- [Work request]: In the data below, find every line with the word "Benefit" and copy it.

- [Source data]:
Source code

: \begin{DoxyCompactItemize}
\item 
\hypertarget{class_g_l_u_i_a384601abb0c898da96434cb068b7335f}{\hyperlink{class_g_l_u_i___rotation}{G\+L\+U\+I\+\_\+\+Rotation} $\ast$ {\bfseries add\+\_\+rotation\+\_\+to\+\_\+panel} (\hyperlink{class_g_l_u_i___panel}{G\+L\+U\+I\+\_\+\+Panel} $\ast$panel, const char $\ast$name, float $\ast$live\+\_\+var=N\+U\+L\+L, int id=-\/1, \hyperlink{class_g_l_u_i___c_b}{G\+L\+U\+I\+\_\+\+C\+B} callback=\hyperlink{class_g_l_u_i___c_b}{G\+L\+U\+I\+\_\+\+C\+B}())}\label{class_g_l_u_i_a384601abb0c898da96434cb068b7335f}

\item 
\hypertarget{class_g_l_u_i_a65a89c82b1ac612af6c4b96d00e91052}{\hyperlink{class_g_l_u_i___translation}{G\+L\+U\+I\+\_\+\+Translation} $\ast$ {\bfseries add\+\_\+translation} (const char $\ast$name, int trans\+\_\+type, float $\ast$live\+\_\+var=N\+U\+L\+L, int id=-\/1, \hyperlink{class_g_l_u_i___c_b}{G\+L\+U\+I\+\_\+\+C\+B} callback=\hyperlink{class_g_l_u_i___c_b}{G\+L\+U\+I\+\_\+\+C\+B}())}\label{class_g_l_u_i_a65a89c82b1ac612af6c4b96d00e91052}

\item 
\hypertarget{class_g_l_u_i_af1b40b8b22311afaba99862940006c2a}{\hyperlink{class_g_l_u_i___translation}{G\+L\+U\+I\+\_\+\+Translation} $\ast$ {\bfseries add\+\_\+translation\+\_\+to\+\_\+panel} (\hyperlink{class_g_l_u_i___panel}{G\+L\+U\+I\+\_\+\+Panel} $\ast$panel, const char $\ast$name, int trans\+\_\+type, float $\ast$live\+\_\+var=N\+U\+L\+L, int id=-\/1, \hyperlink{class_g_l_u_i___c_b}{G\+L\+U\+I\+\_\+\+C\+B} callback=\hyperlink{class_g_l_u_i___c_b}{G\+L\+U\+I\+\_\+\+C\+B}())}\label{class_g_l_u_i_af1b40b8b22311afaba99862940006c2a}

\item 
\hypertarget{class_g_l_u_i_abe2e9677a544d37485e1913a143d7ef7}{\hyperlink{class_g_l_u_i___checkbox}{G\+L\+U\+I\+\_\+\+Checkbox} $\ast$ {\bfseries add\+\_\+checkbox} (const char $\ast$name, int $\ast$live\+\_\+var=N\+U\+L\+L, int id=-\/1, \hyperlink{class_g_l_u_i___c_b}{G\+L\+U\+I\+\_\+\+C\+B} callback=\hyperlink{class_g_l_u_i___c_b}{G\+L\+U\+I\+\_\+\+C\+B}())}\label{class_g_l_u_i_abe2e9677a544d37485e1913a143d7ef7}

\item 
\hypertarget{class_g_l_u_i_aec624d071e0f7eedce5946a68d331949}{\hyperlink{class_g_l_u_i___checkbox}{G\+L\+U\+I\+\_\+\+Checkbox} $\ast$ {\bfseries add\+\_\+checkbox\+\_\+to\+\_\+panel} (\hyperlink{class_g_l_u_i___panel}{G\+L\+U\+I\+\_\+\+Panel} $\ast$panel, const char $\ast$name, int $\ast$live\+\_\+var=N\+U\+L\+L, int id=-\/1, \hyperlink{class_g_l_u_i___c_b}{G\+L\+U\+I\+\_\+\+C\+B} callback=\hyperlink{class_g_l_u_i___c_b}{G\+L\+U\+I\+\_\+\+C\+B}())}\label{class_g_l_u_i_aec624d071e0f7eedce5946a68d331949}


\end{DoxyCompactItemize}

==

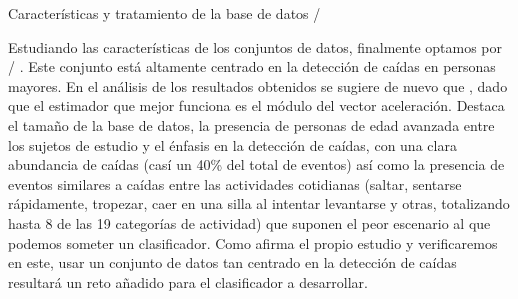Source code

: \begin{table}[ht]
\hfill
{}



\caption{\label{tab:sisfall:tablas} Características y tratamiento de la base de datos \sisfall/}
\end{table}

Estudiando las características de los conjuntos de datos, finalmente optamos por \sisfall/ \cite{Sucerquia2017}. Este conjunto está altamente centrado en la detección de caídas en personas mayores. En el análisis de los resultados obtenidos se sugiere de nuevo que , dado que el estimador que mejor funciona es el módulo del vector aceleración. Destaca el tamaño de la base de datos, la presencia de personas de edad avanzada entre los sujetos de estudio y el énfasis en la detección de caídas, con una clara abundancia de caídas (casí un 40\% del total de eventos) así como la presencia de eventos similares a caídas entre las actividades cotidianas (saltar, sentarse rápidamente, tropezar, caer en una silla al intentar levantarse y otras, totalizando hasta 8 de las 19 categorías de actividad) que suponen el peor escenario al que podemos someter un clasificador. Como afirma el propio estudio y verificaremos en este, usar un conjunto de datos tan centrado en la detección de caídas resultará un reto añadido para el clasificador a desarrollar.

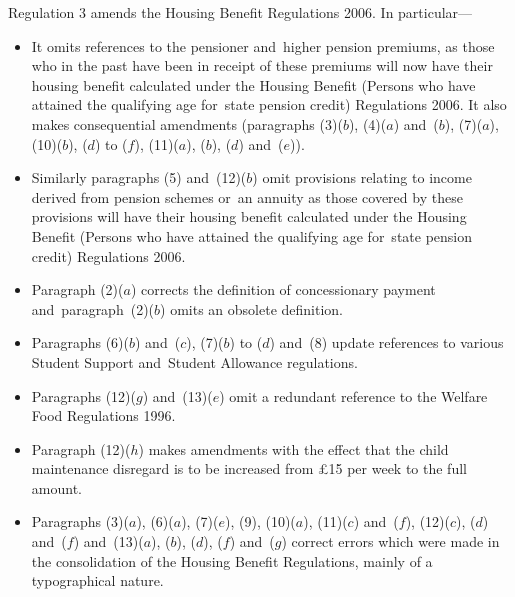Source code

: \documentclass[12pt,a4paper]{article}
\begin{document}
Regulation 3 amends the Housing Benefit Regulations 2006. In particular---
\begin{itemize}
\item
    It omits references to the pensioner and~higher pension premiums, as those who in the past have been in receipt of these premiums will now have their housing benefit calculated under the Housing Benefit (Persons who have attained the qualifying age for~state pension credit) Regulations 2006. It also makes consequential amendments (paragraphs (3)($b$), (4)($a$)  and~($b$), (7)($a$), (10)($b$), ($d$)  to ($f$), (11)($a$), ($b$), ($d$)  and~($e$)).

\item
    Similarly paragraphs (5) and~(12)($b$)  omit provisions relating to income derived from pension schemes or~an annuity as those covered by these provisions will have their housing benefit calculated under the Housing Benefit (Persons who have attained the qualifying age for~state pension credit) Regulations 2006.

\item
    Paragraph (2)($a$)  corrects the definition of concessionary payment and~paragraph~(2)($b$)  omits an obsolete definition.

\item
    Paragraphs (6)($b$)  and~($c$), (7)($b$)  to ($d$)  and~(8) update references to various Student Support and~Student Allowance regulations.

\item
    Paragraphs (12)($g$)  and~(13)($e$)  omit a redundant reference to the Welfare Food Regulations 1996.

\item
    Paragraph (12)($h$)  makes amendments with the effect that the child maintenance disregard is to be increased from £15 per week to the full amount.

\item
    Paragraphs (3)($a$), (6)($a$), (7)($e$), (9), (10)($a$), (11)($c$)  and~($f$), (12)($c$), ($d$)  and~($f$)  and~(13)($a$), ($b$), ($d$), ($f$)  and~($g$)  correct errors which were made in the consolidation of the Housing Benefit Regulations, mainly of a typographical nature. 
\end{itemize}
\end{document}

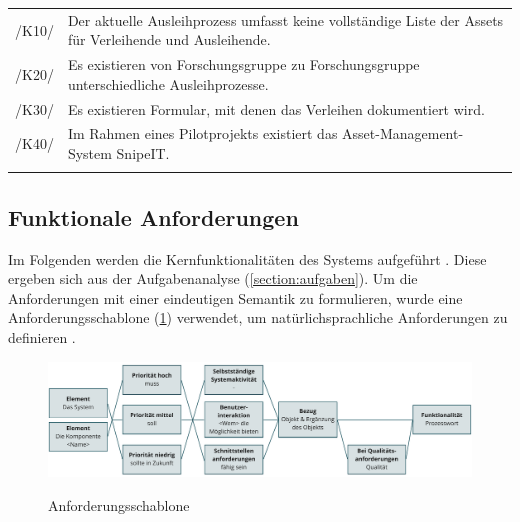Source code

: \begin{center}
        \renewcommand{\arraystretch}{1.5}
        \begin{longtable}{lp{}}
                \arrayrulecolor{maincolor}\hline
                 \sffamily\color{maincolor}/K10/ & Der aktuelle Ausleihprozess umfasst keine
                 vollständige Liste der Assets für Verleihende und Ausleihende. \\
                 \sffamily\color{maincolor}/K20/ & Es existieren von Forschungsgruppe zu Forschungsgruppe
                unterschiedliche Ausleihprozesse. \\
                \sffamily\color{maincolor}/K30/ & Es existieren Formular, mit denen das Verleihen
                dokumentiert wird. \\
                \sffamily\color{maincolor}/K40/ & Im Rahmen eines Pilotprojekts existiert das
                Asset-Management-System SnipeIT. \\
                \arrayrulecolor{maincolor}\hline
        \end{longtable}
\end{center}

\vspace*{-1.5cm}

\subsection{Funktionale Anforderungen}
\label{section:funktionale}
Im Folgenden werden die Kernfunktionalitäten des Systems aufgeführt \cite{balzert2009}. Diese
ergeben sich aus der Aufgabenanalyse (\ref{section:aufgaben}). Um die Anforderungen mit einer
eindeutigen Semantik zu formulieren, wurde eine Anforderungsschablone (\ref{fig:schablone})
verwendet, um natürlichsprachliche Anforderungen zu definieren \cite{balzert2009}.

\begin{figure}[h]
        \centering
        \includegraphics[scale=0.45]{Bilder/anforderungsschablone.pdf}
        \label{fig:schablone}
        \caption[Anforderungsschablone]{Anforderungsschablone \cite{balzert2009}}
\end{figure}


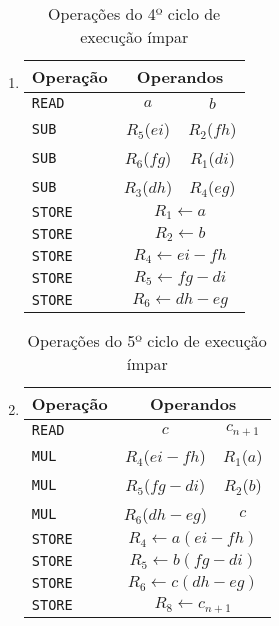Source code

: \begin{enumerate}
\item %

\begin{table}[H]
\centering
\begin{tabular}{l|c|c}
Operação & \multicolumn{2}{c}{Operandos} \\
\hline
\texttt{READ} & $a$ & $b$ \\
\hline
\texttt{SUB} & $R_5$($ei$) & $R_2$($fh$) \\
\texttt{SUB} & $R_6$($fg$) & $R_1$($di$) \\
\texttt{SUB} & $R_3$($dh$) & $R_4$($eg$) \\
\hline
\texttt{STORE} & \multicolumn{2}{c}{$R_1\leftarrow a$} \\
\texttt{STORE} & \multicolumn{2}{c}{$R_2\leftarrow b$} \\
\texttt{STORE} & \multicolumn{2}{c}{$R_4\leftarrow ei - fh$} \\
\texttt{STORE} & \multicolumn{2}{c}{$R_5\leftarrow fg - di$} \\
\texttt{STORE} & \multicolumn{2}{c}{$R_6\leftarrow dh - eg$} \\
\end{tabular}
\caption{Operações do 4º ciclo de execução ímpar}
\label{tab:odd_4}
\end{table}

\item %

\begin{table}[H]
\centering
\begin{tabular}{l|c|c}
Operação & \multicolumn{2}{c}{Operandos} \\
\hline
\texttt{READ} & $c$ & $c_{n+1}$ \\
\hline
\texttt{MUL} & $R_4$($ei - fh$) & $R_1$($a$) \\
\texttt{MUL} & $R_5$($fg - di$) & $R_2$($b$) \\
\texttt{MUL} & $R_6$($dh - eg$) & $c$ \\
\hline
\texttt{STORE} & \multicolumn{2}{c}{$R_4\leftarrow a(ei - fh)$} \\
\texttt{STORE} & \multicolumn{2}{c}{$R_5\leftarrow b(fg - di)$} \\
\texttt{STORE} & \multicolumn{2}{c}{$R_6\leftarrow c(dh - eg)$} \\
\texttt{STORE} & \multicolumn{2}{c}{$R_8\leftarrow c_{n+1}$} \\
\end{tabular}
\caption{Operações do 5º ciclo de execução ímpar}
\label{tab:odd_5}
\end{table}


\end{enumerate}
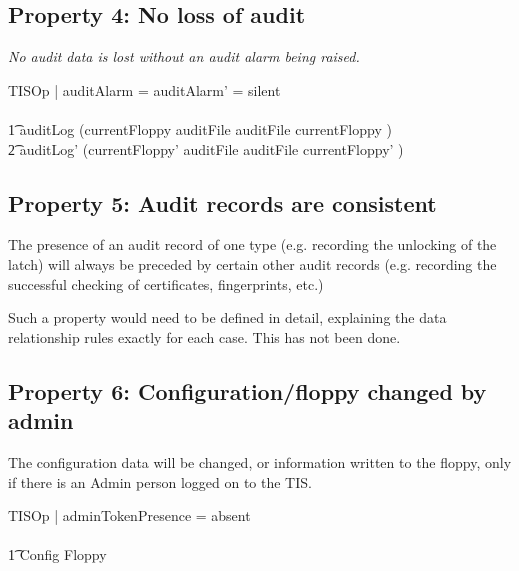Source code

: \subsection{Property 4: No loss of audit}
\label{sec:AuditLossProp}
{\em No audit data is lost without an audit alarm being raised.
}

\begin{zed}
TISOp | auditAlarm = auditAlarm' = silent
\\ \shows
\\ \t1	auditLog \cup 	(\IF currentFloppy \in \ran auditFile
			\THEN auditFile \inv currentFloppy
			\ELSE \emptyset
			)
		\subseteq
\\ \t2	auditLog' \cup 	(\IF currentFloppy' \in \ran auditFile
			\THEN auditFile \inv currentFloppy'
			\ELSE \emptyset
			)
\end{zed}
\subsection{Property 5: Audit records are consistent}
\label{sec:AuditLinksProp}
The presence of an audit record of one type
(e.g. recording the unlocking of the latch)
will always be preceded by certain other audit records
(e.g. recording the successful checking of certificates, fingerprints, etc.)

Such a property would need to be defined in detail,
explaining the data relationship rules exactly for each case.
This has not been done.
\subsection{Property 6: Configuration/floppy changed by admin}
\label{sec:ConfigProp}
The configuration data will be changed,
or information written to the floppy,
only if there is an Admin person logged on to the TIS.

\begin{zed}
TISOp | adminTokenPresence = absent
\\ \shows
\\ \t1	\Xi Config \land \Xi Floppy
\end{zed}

- [Answer space]:
Regulation 3 amends the Housing Benefit Regulations 2006. In particular---
    It omits references to the pensioner and~higher pension premiums, as those who in the past have been in receipt of these premiums will now have their housing benefit calculated under the Housing Benefit (Persons who have attained the qualifying age for~state pension credit) Regulations 2006. It also makes consequential amendments (paragraphs (3)($b$), (4)($a$)  and~($b$), (7)($a$), (10)($b$), ($d$)  to ($f$), (11)($a$), ($b$), ($d$)  and~($e$)).
    Similarly paragraphs (5) and~(12)($b$)  omit provisions relating to income derived from pension schemes or~an annuity as those covered by these provisions will have their housing benefit calculated under the Housing Benefit (Persons who have attained the qualifying age for~state pension credit) Regulations 2006.
    Paragraphs (3)($a$), (6)($a$), (7)($e$), (9), (10)($a$), (11)($c$)  and~($f$), (12)($c$), ($d$)  and~($f$)  and~(13)($a$), ($b$), ($d$), ($f$)  and~($g$)  correct errors which were made in the consolidation of the Housing Benefit Regulations, mainly of a typographical nature. 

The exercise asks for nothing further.